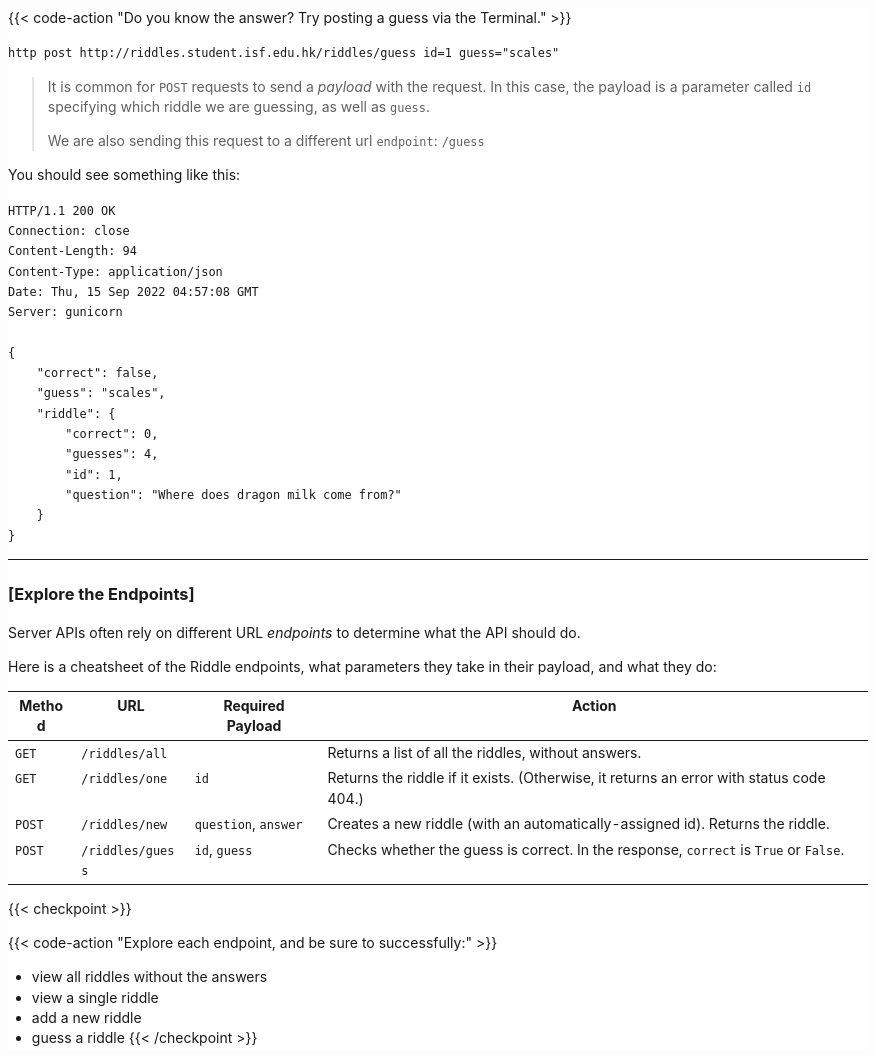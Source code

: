 {{< code-action "Do you know the answer? Try posting a guess via the Terminal." >}}
```shell
http post http://riddles.student.isf.edu.hk/riddles/guess id=1 guess="scales"
```
> It is common for `POST` requests to send a *payload* with the request. In this case, the payload is a parameter called `id` specifying which riddle we are guessing, as well as `guess`.
>
> We are also sending this request to a different url `endpoint`: `/guess`


You should see something like this:
```shell
HTTP/1.1 200 OK
Connection: close
Content-Length: 94
Content-Type: application/json
Date: Thu, 15 Sep 2022 04:57:08 GMT
Server: gunicorn

{
    "correct": false,
    "guess": "scales",
    "riddle": {
        "correct": 0,
        "guesses": 4,
        "id": 1,
        "question": "Where does dragon milk come from?"
    }
}
```

---

### [Explore the Endpoints]
Server APIs often rely on different URL *endpoints* to determine what the API should do.

Here is a cheatsheet of the Riddle endpoints, what parameters they take in their payload, and what they do:

| Method | URL                                | Required Payload     | Action                                                                                   |
| ------ | ---------------------------------- | -------------------- | ---------------------------------------------------------------------------------------- |
| `GET`  | `/riddles/all`   |                      | Returns a list of all the riddles, without answers.                                      |
| `GET`  | `/riddles/one`   | `id`                 | Returns the riddle if it exists. (Otherwise, it returns an error with status code 404.)  |
| `POST` | `/riddles/new`   | `question`, `answer` | Creates a new riddle (with an automatically-assigned id). Returns the riddle.            |
| `POST` | `/riddles/guess` | `id`, `guess`        | Checks whether the guess is correct. In the response, `correct` is `True` or `False`.    |

{{< checkpoint >}}

{{< code-action "Explore each endpoint, and be sure to successfully:" >}}
- view all riddles without the answers
- view a single riddle
- add a new riddle
- guess a riddle
{{< /checkpoint >}}
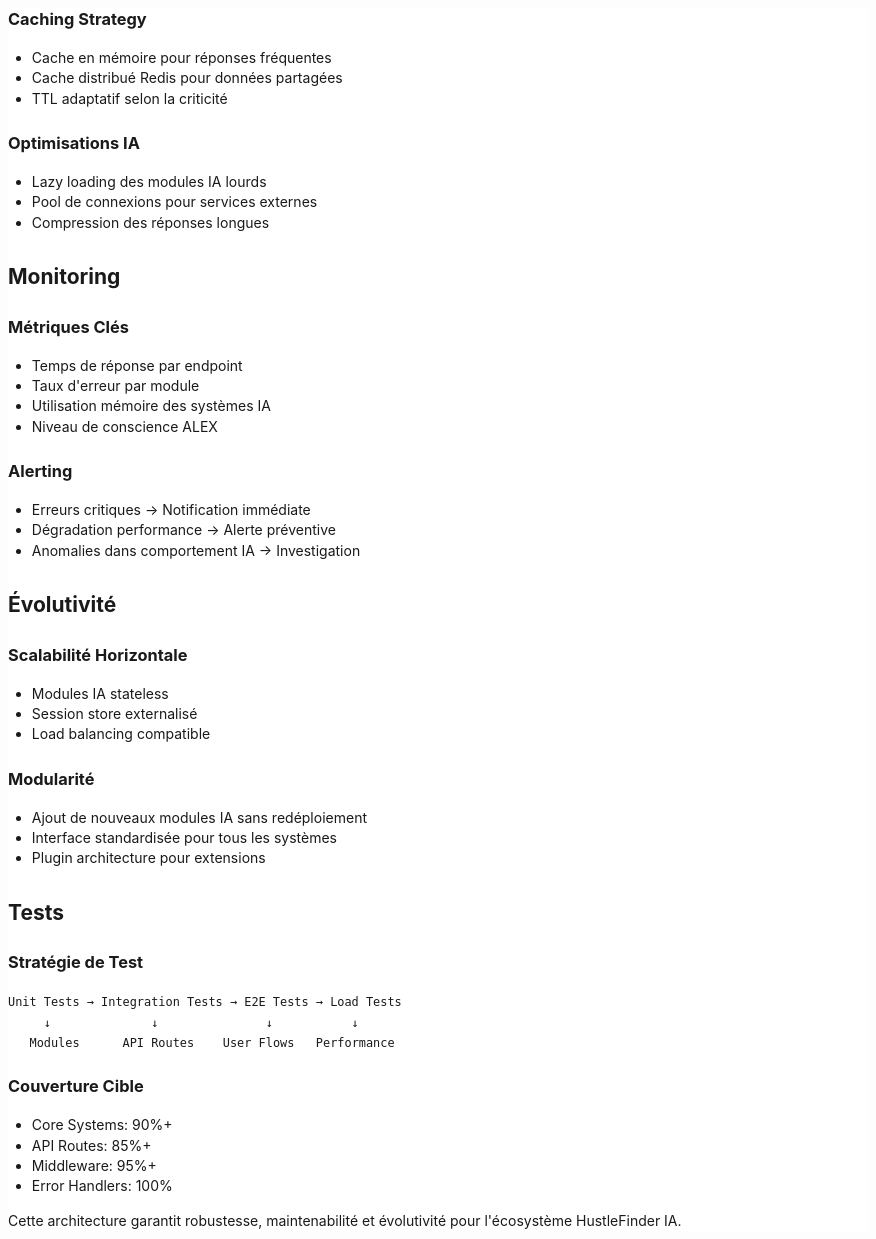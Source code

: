 ### Caching Strategy

- Cache en mémoire pour réponses fréquentes
- Cache distribué Redis pour données partagées
- TTL adaptatif selon la criticité

### Optimisations IA

- Lazy loading des modules IA lourds
- Pool de connexions pour services externes
- Compression des réponses longues

## Monitoring

### Métriques Clés

- Temps de réponse par endpoint
- Taux d'erreur par module
- Utilisation mémoire des systèmes IA
- Niveau de conscience ALEX

### Alerting

- Erreurs critiques → Notification immédiate
- Dégradation performance → Alerte préventive
- Anomalies dans comportement IA → Investigation

## Évolutivité

### Scalabilité Horizontale

- Modules IA stateless
- Session store externalisé
- Load balancing compatible

### Modularité

- Ajout de nouveaux modules IA sans redéploiement
- Interface standardisée pour tous les systèmes
- Plugin architecture pour extensions

## Tests

### Stratégie de Test

```
Unit Tests → Integration Tests → E2E Tests → Load Tests
     ↓              ↓               ↓           ↓
   Modules      API Routes    User Flows   Performance
```

### Couverture Cible

- Core Systems: 90%+
- API Routes: 85%+
- Middleware: 95%+
- Error Handlers: 100%

Cette architecture garantit robustesse, maintenabilité et évolutivité pour l'écosystème HustleFinder IA.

____________________

What you will do:
In the listing above, find the line containing "Returns a list" and the line containing "- Taux d'erreur par module", then output those two lines and everything between them exactly as written, without the images.

Answer box:
| `GET`  | `/riddles/all`   |                      | Returns a list of all the riddles, without answers.                                      |
| `GET`  | `/riddles/one`   | `id`                 | Returns the riddle if it exists. (Otherwise, it returns an error with status code 404.)  |
| `POST` | `/riddles/new`   | `question`, `answer` | Creates a new riddle (with an automatically-assigned id). Returns the riddle.            |
| `POST` | `/riddles/guess` | `id`, `guess`        | Checks whether the guess is correct. In the response, `correct` is `True` or `False`.    |

{{< checkpoint >}}

{{< code-action "Explore each endpoint, and be sure to successfully:" >}}
- view all riddles without the answers
- view a single riddle
- add a new riddle
- guess a riddle
{{< /checkpoint >}}
Source code

: ### Caching Strategy

- Cache en mémoire pour réponses fréquentes
- Cache distribué Redis pour données partagées
- TTL adaptatif selon la criticité

### Optimisations IA

- Lazy loading des modules IA lourds
- Pool de connexions pour services externes
- Compression des réponses longues

## Monitoring

### Métriques Clés

- Temps de réponse par endpoint
- Taux d'erreur par module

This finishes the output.